Pertanto, «se una priorità è scoprire opzioni terapeutiche e vaccini, è ancora più importante lavorare sull’educazione e sulla consapevolezza delle persone riguardo ai rischi associati agli ambienti antropizzati». Un’analisi cristallina, compiuta in tempi non sospetti, conclusa con la più classica delle soluzioni individualizzanti tipica degli scienziati borghesi.

Di trasformazioni socio-economiche, neanche a parlarne. Il che non è un caso.

Con questo modo di ragionare sul banco degli imputati non finisce il modo di produzione capitalistico con tutte le sue sfaccettature e contraddizioni, bensì l’indifferenziata industrializzazione e antropizzazione.

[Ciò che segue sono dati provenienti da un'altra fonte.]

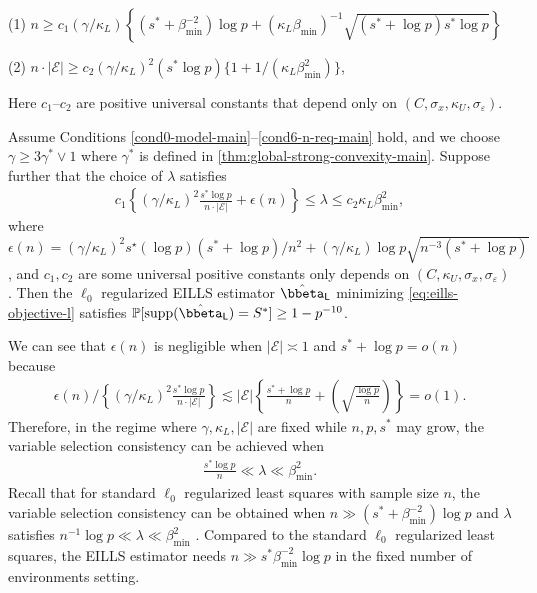 \documentclass[10pt]{article}
\numberwithin{equation}{section}
\newcommand*{\supp}{\mathrm{supp}}
\begin{document}
{\begin{condition}
\noindent (1) $n \ge c_1 (\gamma/\kappa_L) \left\{(s^* +  \beta_{\min}^{-2})\log p + (\kappa_L\beta_{\min})^{-1} \sqrt{(s^* + \log p) s^*\log p}\right\}$
    
\noindent (2) $n \cdot |\mathcal{E}| \ge c_2 (\gamma/\kappa_L)^2 (s^* \log p ) \{1 + 1/ (\kappa_L \beta_{\min}^2 ) \}$, 
    
\noindent Here $c_1$--$c_2$ are positive universal constants that depend only on $(C,\sigma_x,\kappa_U, \sigma_\varepsilon)$.
\end{condition} 

\begin{theorem}  
\label{thm:high-dim-main}  Assume Conditions \ref{cond0-model-main}--\ref{cond6-n-req-main} hold, and we choose $\gamma \ge 3\gamma^* \lor 1$ where $\gamma^*$ is defined in \cref{thm:global-strong-convexity-main}. Suppose further that the choice of $\lambda$ satisfies
\begin{align*}
    c_1 \left\{ (\gamma/\kappa_L)^2 \frac{s^*\log p}{n \cdot |\mathcal{E}|} + \epsilon(n) \right\} \le \lambda \le c_2 \kappa_L \beta_{\min}^2,
\end{align*} where $\epsilon(n) = (\gamma/\kappa_L)^2 s^\star (\log p)(s^* + \log p) / n^2 + (\gamma/\kappa_L) \log p \sqrt{n^{-3}(s^* + \log p)}$, and  $c_1, c_2$ are some universal positive constants only depends on $(C,\kappa_U, \sigma_x,\sigma_\varepsilon)$. Then the $\ell_0$ regularized EILLS estimator $\hat{\bbeta}_{\mathsf{L}}$ minimizing \eqref{eq:eills-objective-l} satisfies $\mathbb{P}[\supp(\hat{\bbeta}_{\mathsf{L}}) = S^*] \ge 1-p^{-10}$.
\end{theorem}

We can see that $\epsilon(n)$ is negligible when $|\mathcal{E}| \asymp 1$ and $s^*+\log p = o(n)$ because 
\begin{align*}
    \epsilon(n) \Big/ \left\{ (\gamma/\kappa_L)^2\frac{s^* \log p}{n \cdot |\mathcal{E}|}\right\} \lesssim |\mathcal{E}| \left\{ \frac{s^*+\log p}{n} + 
    \left(\sqrt{\frac{\log p}{n}}\right) \right\} = o(1).
\end{align*} Therefore, in the regime where $\gamma, \kappa_L, |\mathcal{E}|$ are fixed while $n, p, s^*$ may grow, the variable selection consistency can be achieved when 
\begin{align*}
\frac{s^* \log p}{n}\ll \lambda \ll \beta_{\min}^2.
\end{align*}  Recall that for standard $\ell_0$ regularized least squares with sample size $n$, the variable selection consistency can be obtained when $n \gg (s^* + \beta_{\min}^{-2})\log p$ and $\lambda$ satisfies $n^{-1} \log p \ll \lambda \ll \beta_{\min}^2$ \citep{zhang2012general}. Compared to the standard $\ell_0$ regularized least squares, the EILLS estimator needs $n \gg s^* \beta_{\min}^{-2} \log p$ in the fixed number of environments setting.


}
\end{document}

Una posizione, dunque, che giustifica quella equidistanza e quel “ne-neismo” (sempre di moda nella a-sinistra) che tanti danni sta facendo non solo alla lotta all’inquinamento ma anche all’Ucraina, alla Palestina e, prossimamente, a Formosa.

Pertanto, prima di analizzare i motivi per cui la teoria del laboratorio è al momento tutt’altro che complottista, vediamo perché è necessario inquadrare l’eventuale zoonosi – una ipotesi possibile ma ancora tutta da dimostrare per quanto riguarda l’origine del SARS-CoV-2 – come un problema legato al capitalismo e alla sua egemonia e non al mero sviluppo umano e industriale[3]. Infine, nel terzo articolo dedicato al binomio pandemia-complottismo, analizzeremo la consapevolezza del pericolo.

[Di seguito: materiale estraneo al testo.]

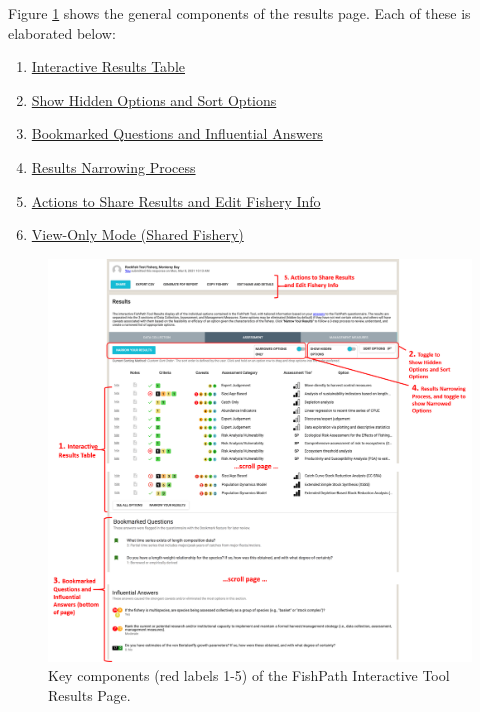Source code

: \documentclass[
  11pt,
]{book}
\providecommand{\tightlist}{%
  \setlength{\itemsep}{0pt}\setlength{\parskip}{0pt}}
\begin{document}
Figure \ref{fig:results-components} shows the general components of the results page. Each of these is elaborated below:

\begin{enumerate}
\def\labelenumi{\arabic{enumi}.}
\tightlist
\item
  \protect\hyperlink{interactive-results-table}{Interactive Results Table}
\item
  \protect\hyperlink{show-hidden-options-and-sort-options}{Show Hidden Options and Sort Options}
\item
  \protect\hyperlink{bookmarked-questions-and-influential-answers}{Bookmarked Questions and Influential Answers}
\item
  \protect\hyperlink{Results-Narrowing}{Results Narrowing Process}
\item
  \protect\hyperlink{Results-Actions}{Actions to Share Results and Edit Fishery Info}
\item
  \protect\hyperlink{view-only-mode-shared-fishery}{View-Only Mode (Shared Fishery)}
\end{enumerate}

\begin{figure}

{\centering \includegraphics[width=0.95\linewidth]{images/results-components} 

}

\caption{Key components (red labels 1-5) of the FishPath Interactive Tool Results Page.}\label{fig:results-components}
\end{figure}
\end{document}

Come già aveva notato Marx, «ogni produzione è un’appropriazione della natura da parte dell’individuo, entro e mediante una determinata forma di società»[4]. Ma cosa significa di preciso?

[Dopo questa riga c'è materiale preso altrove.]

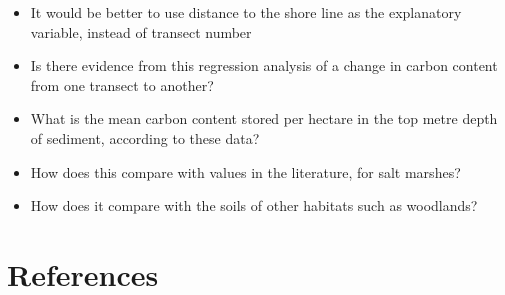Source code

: \documentclass[
  letterpaper,
  DIV=11,
  numbers=noendperiod]{scrreprt}
\providecommand{\tightlist}{%
  \setlength{\itemsep}{0pt}\setlength{\parskip}{0pt}}\usepackage{longtable,booktabs,array}
\newlength{\cslhangindent}
\newenvironment{CSLReferences}[2] %
 {\begin{list}{}{%
  \setlength{\itemindent}{0pt}
  \setlength{\leftmargin}{0pt}
  \setlength{\parsep}{0pt}
  \ifodd #1
   \setlength{\leftmargin}{\cslhangindent}
   \setlength{\itemindent}{-1\cslhangindent}
  \fi
  \setlength{\itemsep}{#2\baselineskip}}}
 {\end{list}}
\begin{document}
\begin{itemize}
\tightlist
\item
  It would be better to use distance to the shore line as the
  explanatory variable, instead of transect number
\item
  Is there evidence from this regression analysis of a change in carbon
  content from one transect to another?
\item
  What is the mean carbon content stored per hectare in the top metre
  depth of sediment, according to these data?
\item
  How does this compare with values in the literature, for salt marshes?
\item
  How does it compare with the soils of other habitats such as
  woodlands?
\end{itemize}


\chapter*{References}\label{references}


\label{refs}
\begin{CSLReferences}{0}{1}
\end{CSLReferences}
\end{document}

«In primo luogo, il lavoro è un processo che si svolge fra l’uomo e la natura, nel quale l’uomo per mezzo della propria azione produce, regola e controlla il ricambio organico fra se stesso e la natura: contrappone se stesso, quale una fra le potenze della natura, alla materialità della natura. Egli mette in moto le forze naturali appartenenti alla sua corporeità, braccia e gambe, mani e testa, per appropriarsi dei materiali della natura in forma usabile per la propria vita. Operando mediante tale moto sulla natura fuori di sé e cambiandola, egli cambia allo stesso tempo la natura sua propria. Sviluppa le facoltà che in questa sono assopite e assoggetta il giuoco delle loro forze al proprio potere»[5].

In secondo luogo,

«il lavoro, come formatore di valori d’uso, come lavoro utile è una condizione d’esistenza dell’uomo, indipendente da tutte le forme della società, è una necessità eterna della natura che ha la funzione di mediare il ricambio organico fra uomo e natura, cioè la vita degli uomini. I valori d’uso sono combinazioni di due elementi, materia naturale e lavoro. Se si detrae la somma complessiva di tutti i vari lavori utili rimane sempre un substrato materiale, che è dato per natura, senza contributo dell’uomo. Il procedimento dell’uomo nella sua produzione può essere soltanto quello stesso della natura: cioè semplice cambiamento delle forme dei materiali. E ancora: in questo stesso lavoro di formazione l’uomo è costantemente assistito da forze naturali. Quindi il lavoro non è l’unica fonte dei valori d’uso che produce, della ricchezza materiale. Come dice William Petty, il lavoro è il padre della ricchezza materiale e la terra ne è la madre»[6].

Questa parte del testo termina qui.